5. The NYT api only returns 10 responses at a time. With the jsonlite package it is possible to iteratively pull all responses 10 at a time

  • Saved out the query as a string
  • Calculate how many times you need to iterate by counting the number of hits and dividing by 10 (this is Jonathan D Fitzgerald’s method)
baseurl <- paste0("http://api.nytimes.com/svc/search/v2/articlesearch.json?q=molecular fossil&begin_date=20180101&api-key=",api_key)


initialQuery <- fromJSON(baseurl)
maxPages <- round((initialQuery$response$meta$hits[1] / 10)-1) 

6. Now you save all the ‘pages’ as a list that you generate by iterating over a for loop (this is Jonathan D Fitzgerald’s method)

  • use the rbind_pages function to create a data frame
  • I reduce my data frame down to the colums of interest
pages <- list()
for(i in 0:maxPages){
  nytSearch <- fromJSON(paste0(baseurl, "&page=", i), flatten = TRUE) %>% data.frame() 
  message("Retrieving page ", i)
  pages[[i+1]] <- nytSearch 
  Sys.sleep(2) 
}
## Retrieving page 0
## Retrieving page 1
## Retrieving page 2
all_results <- rbind_pages(pages)

all_reduced_results <- all_results %>% select(headline = response.docs.headline.main, abstract = response.docs.abstract, section = response.docs.section_name)

Results

Grouped by section and counted the number of articles about ‘molecular fossils’ that came from each section since 2018.

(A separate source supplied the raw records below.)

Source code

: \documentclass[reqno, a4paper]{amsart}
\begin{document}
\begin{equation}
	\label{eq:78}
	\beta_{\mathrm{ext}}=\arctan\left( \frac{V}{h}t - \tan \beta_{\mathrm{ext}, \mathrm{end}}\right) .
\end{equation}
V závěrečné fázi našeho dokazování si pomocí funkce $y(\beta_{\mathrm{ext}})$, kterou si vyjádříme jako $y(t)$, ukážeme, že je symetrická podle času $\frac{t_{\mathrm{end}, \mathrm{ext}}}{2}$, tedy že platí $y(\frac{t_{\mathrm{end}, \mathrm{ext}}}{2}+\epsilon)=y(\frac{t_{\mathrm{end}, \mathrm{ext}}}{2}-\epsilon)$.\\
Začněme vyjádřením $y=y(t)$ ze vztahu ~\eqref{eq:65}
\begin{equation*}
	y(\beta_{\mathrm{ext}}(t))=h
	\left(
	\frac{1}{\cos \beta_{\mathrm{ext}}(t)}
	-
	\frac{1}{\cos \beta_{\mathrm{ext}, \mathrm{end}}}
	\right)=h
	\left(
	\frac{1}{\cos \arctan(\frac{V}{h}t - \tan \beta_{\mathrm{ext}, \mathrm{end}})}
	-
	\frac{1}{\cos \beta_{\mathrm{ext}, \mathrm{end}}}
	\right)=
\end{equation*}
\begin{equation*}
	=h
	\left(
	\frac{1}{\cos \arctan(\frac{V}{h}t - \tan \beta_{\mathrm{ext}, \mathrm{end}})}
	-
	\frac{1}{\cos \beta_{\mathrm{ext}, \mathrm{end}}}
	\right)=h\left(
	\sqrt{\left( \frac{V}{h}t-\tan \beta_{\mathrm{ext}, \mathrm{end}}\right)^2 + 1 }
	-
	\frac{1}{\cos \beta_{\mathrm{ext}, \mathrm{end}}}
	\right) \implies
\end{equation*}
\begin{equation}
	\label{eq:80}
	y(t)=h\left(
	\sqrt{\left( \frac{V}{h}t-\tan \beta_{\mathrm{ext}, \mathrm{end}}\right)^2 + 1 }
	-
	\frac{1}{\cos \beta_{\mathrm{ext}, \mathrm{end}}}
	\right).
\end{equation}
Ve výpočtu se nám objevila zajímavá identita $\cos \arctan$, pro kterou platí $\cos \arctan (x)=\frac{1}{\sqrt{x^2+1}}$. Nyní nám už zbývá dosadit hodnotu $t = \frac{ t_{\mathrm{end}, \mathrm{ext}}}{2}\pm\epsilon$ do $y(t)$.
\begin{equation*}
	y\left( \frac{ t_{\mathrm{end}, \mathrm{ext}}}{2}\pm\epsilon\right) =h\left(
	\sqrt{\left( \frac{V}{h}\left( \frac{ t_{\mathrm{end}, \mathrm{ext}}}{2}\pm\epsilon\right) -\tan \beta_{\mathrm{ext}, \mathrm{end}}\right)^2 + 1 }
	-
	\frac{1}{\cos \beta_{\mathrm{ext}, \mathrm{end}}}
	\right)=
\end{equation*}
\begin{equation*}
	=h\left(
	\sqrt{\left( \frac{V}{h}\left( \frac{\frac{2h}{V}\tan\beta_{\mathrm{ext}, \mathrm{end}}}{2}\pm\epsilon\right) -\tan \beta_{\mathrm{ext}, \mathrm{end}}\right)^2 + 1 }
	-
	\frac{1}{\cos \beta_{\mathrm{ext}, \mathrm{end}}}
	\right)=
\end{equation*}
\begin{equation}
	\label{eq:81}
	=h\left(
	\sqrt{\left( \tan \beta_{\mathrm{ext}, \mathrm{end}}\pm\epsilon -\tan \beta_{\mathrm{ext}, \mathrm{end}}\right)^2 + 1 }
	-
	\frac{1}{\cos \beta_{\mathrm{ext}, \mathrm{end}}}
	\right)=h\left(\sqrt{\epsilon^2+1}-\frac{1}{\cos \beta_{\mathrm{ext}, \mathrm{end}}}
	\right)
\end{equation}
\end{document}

all_reduced_results %>% group_by(section) %>% count() %>% kbl() %>% kable_styling()
section n
Briefing 2
Climate 2
Crosswords & Games 1
Magazine 3
Opinion 3
Podcasts 1
Science 11
Style 1
T Brand 3
The Learning Network 1

Conclusion

It’s easy to get great out of the box performance with th jsonlite package when querying APIs. I did try a couple of additional things that I haven’t documented. I tried the R nytimes package and found it limiting and also explored querying subjects with more results and found that this for loop approach runs into trouble with results greater than 150 articles.